Christian McKay Heidicker (born February 12, 1982) is an American author of children's books. His book Scary Stories for Young Foxes received a Newbery Honor in 2020.

== Life and work ==
Prior to his career as a novelist, Heidicker held several jobs in the education field. These included creating instructional comic books, writing articles on science and history for students, and teaching creative writing at Broadview University.

Heidicker's first novel, the young adult title Cure for the Common Universe, was published in 2016. Scary Stories for Young Foxes, his first middle grade book, appeared in 2019. It was hailed by Kirkus Reviews as "dark and skillfully distressing." Scary Stories went on to win a Newbery Honor in 2020.
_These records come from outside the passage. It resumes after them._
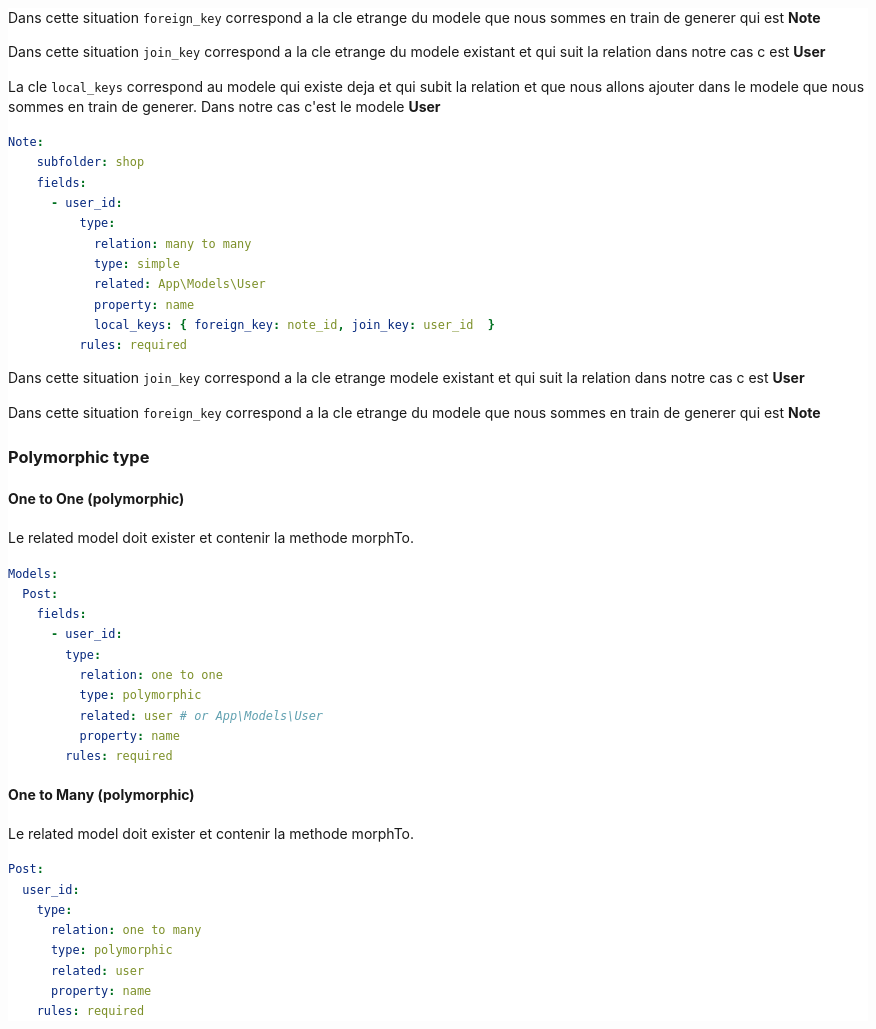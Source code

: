 Dans cette situation `foreign_key` correspond a la cle etrange du modele que nous sommes en train de generer qui est **Note**

Dans cette situation `join_key` correspond a la cle etrange du modele existant et  qui suit la relation dans notre cas c est **User**

La cle `local_keys` correspond au modele qui existe deja et qui subit la relation et que nous allons ajouter dans le modele que nous sommes en train de generer. Dans notre cas c'est le modele **User**
```yaml
Note:
    subfolder: shop
    fields:
      - user_id:
          type:
            relation: many to many
            type: simple
            related: App\Models\User
            property: name
            local_keys: { foreign_key: note_id, join_key: user_id  }
          rules: required
```
Dans cette situation `join_key` correspond a la cle etrange modele existant et  qui suit la relation dans notre cas c est **User**


Dans cette situation `foreign_key` correspond a la cle etrange du modele que nous sommes en train de generer qui est **Note**


### Polymorphic type

#### One to One (polymorphic)

Le related model doit exister et contenir la methode morphTo.

```yaml
Models:
  Post:
    fields:
      - user_id:
        type:
          relation: one to one
          type: polymorphic
          related: user # or App\Models\User
          property: name
        rules: required
```

#### One to Many (polymorphic)

Le related model doit exister et contenir la methode morphTo.


```yaml
Post:
  user_id:
    type:
      relation: one to many
      type: polymorphic
      related: user
      property: name
    rules: required
```
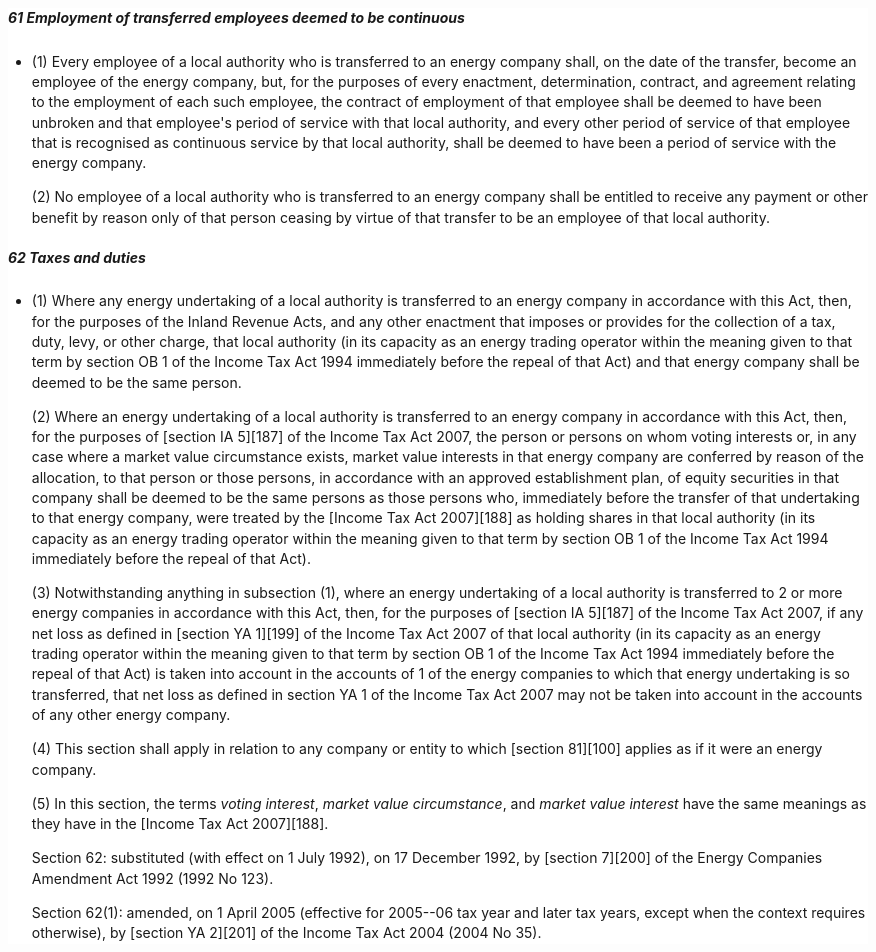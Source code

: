 ##### 61 Employment of transferred employees deemed to be continuous
    
*   (1) Every employee of a local authority who is transferred to an energy company shall, on the date of the transfer, become an employee of the energy company, but, for the purposes of every enactment, determination, contract, and agreement relating to the employment of each such employee, the contract of employment of that employee shall be deemed to have been unbroken and that employee's period of service with that local authority, and every other period of service of that employee that is recognised as continuous service by that local authority, shall be deemed to have been a period of service with the energy company.
    
    (2) No employee of a local authority who is transferred to an energy company shall be entitled to receive any payment or other benefit by reason only of that person ceasing by virtue of that transfer to be an employee of that local authority.

##### 62 Taxes and duties
    
*   (1) Where any energy undertaking of a local authority is transferred to an energy company in accordance with this Act, then, for the purposes of the Inland Revenue Acts, and any other enactment that imposes or provides for the collection of a tax, duty, levy, or other charge, that local authority (in its capacity as an energy trading operator within the meaning given to that term by section OB 1 of the Income Tax Act 1994 immediately before the repeal of that Act) and that energy company shall be deemed to be the same person.
    
    (2) Where an energy undertaking of a local authority is transferred to an energy company in accordance with this Act, then, for the purposes of [section IA 5][187] of the Income Tax Act 2007, the person or persons on whom voting interests or, in any case where a market value circumstance exists, market value interests in that energy company are conferred by reason of the allocation, to that person or those persons, in accordance with an approved establishment plan, of equity securities in that company shall be deemed to be the same persons as those persons who, immediately before the transfer of that undertaking to that energy company, were treated by the [Income Tax Act 2007][188] as holding shares in that local authority (in its capacity as an energy trading operator within the meaning given to that term by section OB 1 of the Income Tax Act 1994 immediately before the repeal of that Act).
    
    (3) Notwithstanding anything in subsection (1), where an energy undertaking of a local authority is transferred to 2 or more energy companies in accordance with this Act, then, for the purposes of [section IA 5][187] of the Income Tax Act 2007, if any net loss as defined in [section YA 1][199] of the Income Tax Act 2007 of that local authority (in its capacity as an energy trading operator within the meaning given to that term by section OB 1 of the Income Tax Act 1994 immediately before the repeal of that Act) is taken into account in the accounts of 1 of the energy companies to which that energy undertaking is so transferred, that net loss as defined in section YA 1 of the Income Tax Act 2007 may not be taken into account in the accounts of any other energy company.
    
    (4) This section shall apply in relation to any company or entity to which [section 81][100] applies as if it were an energy company.
    
    (5) In this section, the terms _voting interest_, _market value circumstance_, and _market value interest_ have the same meanings as they have in the [Income Tax Act 2007][188].
    
    Section 62: substituted (with effect on 1 July 1992), on 17 December 1992, by [section 7][200] of the Energy Companies Amendment Act 1992 (1992 No 123).
    
    Section 62(1): amended, on 1 April 2005 (effective for 2005--06 tax year and later tax years, except when the context requires otherwise), by [section YA 2][201] of the Income Tax Act 2004 (2004 No 35).
    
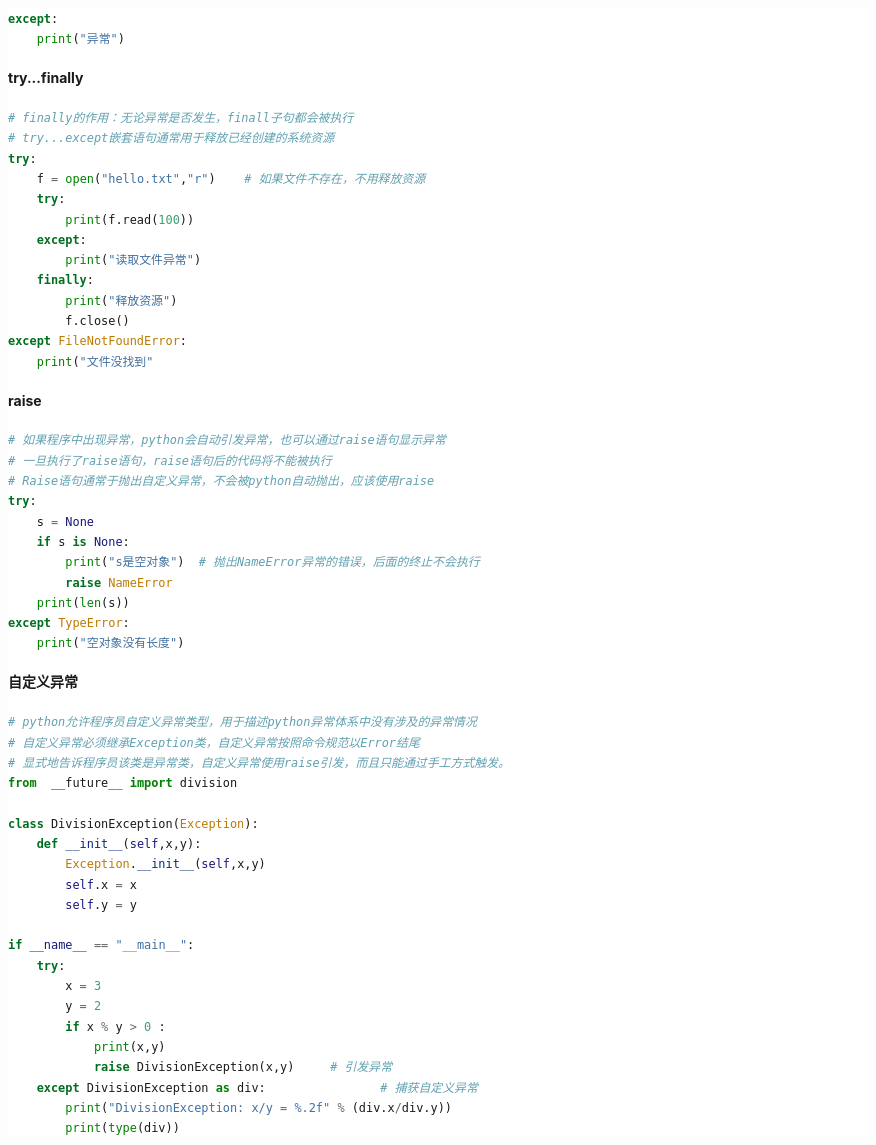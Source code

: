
```python
except:
    print("异常")
```
    
#### try...finally

```python
# finally的作用：无论异常是否发生，finall子句都会被执行
# try...except嵌套语句通常用于释放已经创建的系统资源
try:
    f = open("hello.txt","r")    # 如果文件不存在，不用释放资源
    try:
        print(f.read(100))
    except:
        print("读取文件异常")
    finally:
        print("释放资源")
        f.close()
except FileNotFoundError:
    print("文件没找到"
```

#### raise

```python
# 如果程序中出现异常，python会自动引发异常，也可以通过raise语句显示异常
# 一旦执行了raise语句，raise语句后的代码将不能被执行
# Raise语句通常于抛出自定义异常，不会被python自动抛出，应该使用raise
try:
    s = None
    if s is None:
        print("s是空对象")  # 抛出NameError异常的错误，后面的终止不会执行
        raise NameError         
    print(len(s))
except TypeError:
    print("空对象没有长度")
```
    
#### 自定义异常

```python
# python允许程序员自定义异常类型，用于描述python异常体系中没有涉及的异常情况
# 自定义异常必须继承Exception类，自定义异常按照命令规范以Error结尾
# 显式地告诉程序员该类是异常类，自定义异常使用raise引发，而且只能通过手工方式触发。
from  __future__ import division

class DivisionException(Exception):
    def __init__(self,x,y):
        Exception.__init__(self,x,y)
        self.x = x
        self.y = y

if __name__ == "__main__":
    try:
        x = 3 
        y = 2
        if x % y > 0 :
            print(x,y)
            raise DivisionException(x,y)     # 引发异常
    except DivisionException as div:                # 捕获自定义异常 
        print("DivisionException: x/y = %.2f" % (div.x/div.y))
        print(type(div))  
```
        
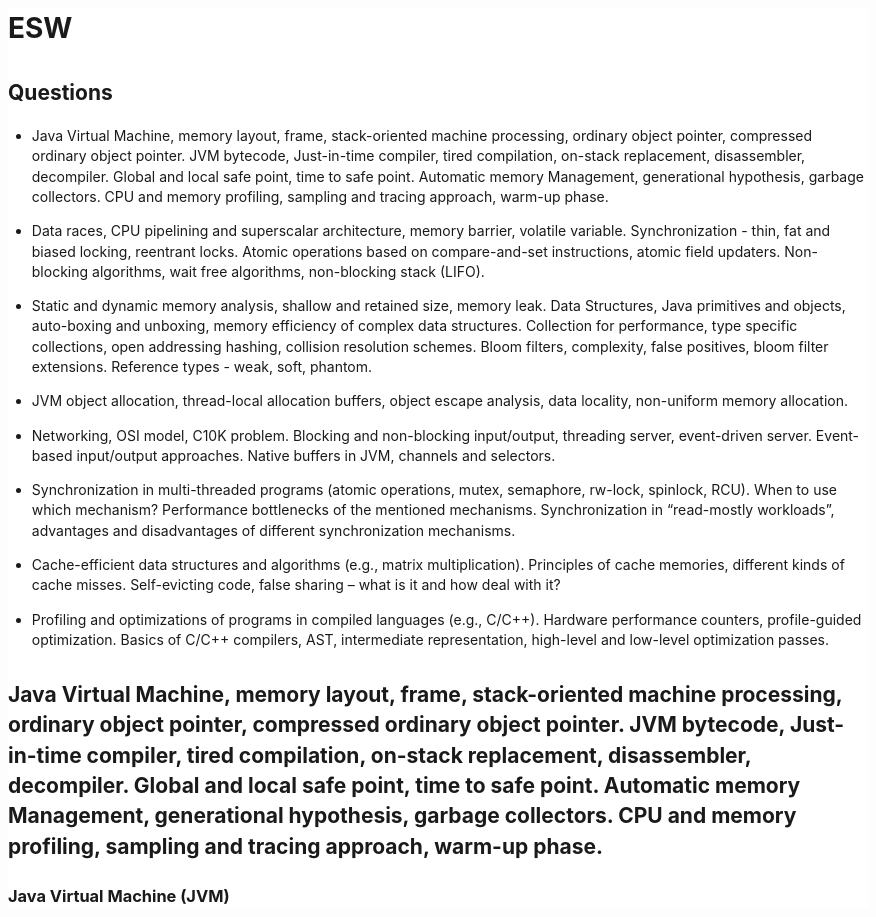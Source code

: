 # ESW


## Questions

- Java Virtual Machine, memory layout, frame, stack-oriented machine processing, ordinary object pointer, compressed ordinary object pointer. JVM bytecode, Just-in-time compiler, tired compilation, on-stack replacement, disassembler, decompiler. Global and local safe point, time to safe point. Automatic memory Management, generational hypothesis, garbage collectors. CPU and memory profiling, sampling and tracing approach, warm-up phase.

- Data races, CPU pipelining and superscalar architecture, memory barrier, volatile variable. Synchronization - thin, fat and biased locking, reentrant locks. Atomic operations based on compare-and-set instructions, atomic field updaters. Non-blocking algorithms, wait free algorithms, non-blocking stack (LIFO).

- Static and dynamic memory analysis, shallow and retained size, memory leak. Data Structures, Java primitives and objects, auto-boxing and unboxing, memory efficiency of complex data structures. Collection for performance, type specific collections, open addressing hashing, collision resolution schemes. Bloom filters, complexity, false positives, bloom filter extensions. Reference types - weak, soft, phantom.

- JVM object allocation, thread-local allocation buffers, object escape analysis, data locality, non-uniform memory allocation.

- Networking, OSI model, C10K problem. Blocking and non-blocking input/output, threading server, event-driven server. Event-based input/output approaches. Native buffers in JVM, channels and selectors.

- Synchronization in multi-threaded programs (atomic operations, mutex, semaphore, rw-lock, spinlock, RCU). When to use which mechanism? Performance bottlenecks of the mentioned mechanisms. Synchronization in “read-mostly workloads”, advantages and disadvantages of different synchronization mechanisms.

- Cache-efficient data structures and algorithms (e.g., matrix multiplication). Principles of cache memories, different kinds of cache misses. Self-evicting code, false sharing – what is it and how deal with it?

- Profiling and optimizations of programs in compiled languages (e.g., C/C++). Hardware performance counters, profile-guided optimization. Basics of C/C++ compilers, AST, intermediate representation, high-level and low-level optimization passes.


## Java Virtual Machine, memory layout, frame, stack-oriented machine processing, ordinary object pointer, compressed ordinary object pointer. JVM bytecode, Just-in-time compiler, tired compilation, on-stack replacement, disassembler, decompiler. Global and local safe point, time to safe point. Automatic memory Management, generational hypothesis, garbage collectors. CPU and memory profiling, sampling and tracing approach, warm-up phase.


### Java Virtual Machine (JVM)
Heidicker lives and works in Salt Lake City, Utah.

== Bibliography ==
Young adult novels

- Cure for the Common Universe (Simon & Schuster, 2016)
- Attack of the 50 Foot Wallflower (Simon & Schuster, 2018)

Middle Grade novels

- Scary Stories for Young Foxes (Henry Holt, 2019)
- Thieves of Weirdwood, co-written with William Shivering (Henry Holt, 2020)
- Ghosts of Weirdwood, co-written with William Shivering (Henry Holt, 2021)
- Scary Stories for Young Foxes: The City (Henry Holt, 2021)
- Nightmarea of Weirdwood, co-written with William Shivering (Henry Holt, 2022)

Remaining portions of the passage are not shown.